Stored data entries
____
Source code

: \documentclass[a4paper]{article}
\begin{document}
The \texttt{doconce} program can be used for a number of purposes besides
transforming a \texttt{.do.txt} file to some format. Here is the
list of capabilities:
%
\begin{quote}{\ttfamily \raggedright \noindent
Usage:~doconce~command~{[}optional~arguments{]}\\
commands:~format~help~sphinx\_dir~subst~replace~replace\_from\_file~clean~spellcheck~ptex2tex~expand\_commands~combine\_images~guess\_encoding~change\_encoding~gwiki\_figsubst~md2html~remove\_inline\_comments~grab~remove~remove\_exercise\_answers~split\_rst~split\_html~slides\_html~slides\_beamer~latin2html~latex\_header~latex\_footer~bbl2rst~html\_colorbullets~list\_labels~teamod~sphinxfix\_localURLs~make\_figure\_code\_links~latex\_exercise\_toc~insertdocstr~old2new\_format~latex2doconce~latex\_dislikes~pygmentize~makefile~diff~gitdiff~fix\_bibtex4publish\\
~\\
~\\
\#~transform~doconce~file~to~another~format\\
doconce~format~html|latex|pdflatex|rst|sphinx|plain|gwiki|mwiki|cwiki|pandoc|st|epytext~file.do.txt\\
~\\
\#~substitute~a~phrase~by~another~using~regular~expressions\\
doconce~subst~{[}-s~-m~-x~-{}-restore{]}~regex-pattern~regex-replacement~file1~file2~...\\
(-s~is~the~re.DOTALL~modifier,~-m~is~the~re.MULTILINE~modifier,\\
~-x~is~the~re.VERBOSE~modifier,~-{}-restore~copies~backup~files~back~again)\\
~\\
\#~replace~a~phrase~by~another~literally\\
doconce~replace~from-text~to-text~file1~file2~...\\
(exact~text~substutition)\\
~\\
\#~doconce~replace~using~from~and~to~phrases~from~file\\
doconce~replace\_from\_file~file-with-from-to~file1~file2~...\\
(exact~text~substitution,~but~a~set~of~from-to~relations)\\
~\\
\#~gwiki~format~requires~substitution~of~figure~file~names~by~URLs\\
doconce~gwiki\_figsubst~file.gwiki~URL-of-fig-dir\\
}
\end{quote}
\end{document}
____
* _Exercise requirements_:
Please print the records above exactly, leaving nothing out.

* _Output of the exercise_:
Source code

: \documentclass[a4paper]{article}
\begin{document}
The \texttt{doconce} program can be used for a number of purposes besides
transforming a \texttt{.do.txt} file to some format. Here is the
list of capabilities:
%
\begin{quote}{\ttfamily \raggedright \noindent
Usage:~doconce~command~{[}optional~arguments{]}\\
commands:~format~help~sphinx\_dir~subst~replace~replace\_from\_file~clean~spellcheck~ptex2tex~expand\_commands~combine\_images~guess\_encoding~change\_encoding~gwiki\_figsubst~md2html~remove\_inline\_comments~grab~remove~remove\_exercise\_answers~split\_rst~split\_html~slides\_html~slides\_beamer~latin2html~latex\_header~latex\_footer~bbl2rst~html\_colorbullets~list\_labels~teamod~sphinxfix\_localURLs~make\_figure\_code\_links~latex\_exercise\_toc~insertdocstr~old2new\_format~latex2doconce~latex\_dislikes~pygmentize~makefile~diff~gitdiff~fix\_bibtex4publish\\
~\\
~\\
\#~transform~doconce~file~to~another~format\\
doconce~format~html|latex|pdflatex|rst|sphinx|plain|gwiki|mwiki|cwiki|pandoc|st|epytext~file.do.txt\\
~\\
\#~substitute~a~phrase~by~another~using~regular~expressions\\
doconce~subst~{[}-s~-m~-x~-{}-restore{]}~regex-pattern~regex-replacement~file1~file2~...\\
(-s~is~the~re.DOTALL~modifier,~-m~is~the~re.MULTILINE~modifier,\\
~-x~is~the~re.VERBOSE~modifier,~-{}-restore~copies~backup~files~back~again)\\
~\\
\#~replace~a~phrase~by~another~literally\\
doconce~replace~from-text~to-text~file1~file2~...\\
(exact~text~substutition)\\
~\\
\#~doconce~replace~using~from~and~to~phrases~from~file\\
doconce~replace\_from\_file~file-with-from-to~file1~file2~...\\
(exact~text~substitution,~but~a~set~of~from-to~relations)\\
~\\
\#~gwiki~format~requires~substitution~of~figure~file~names~by~URLs\\
doconce~gwiki\_figsubst~file.gwiki~URL-of-fig-dir\\
}
\end{quote}
\end{document}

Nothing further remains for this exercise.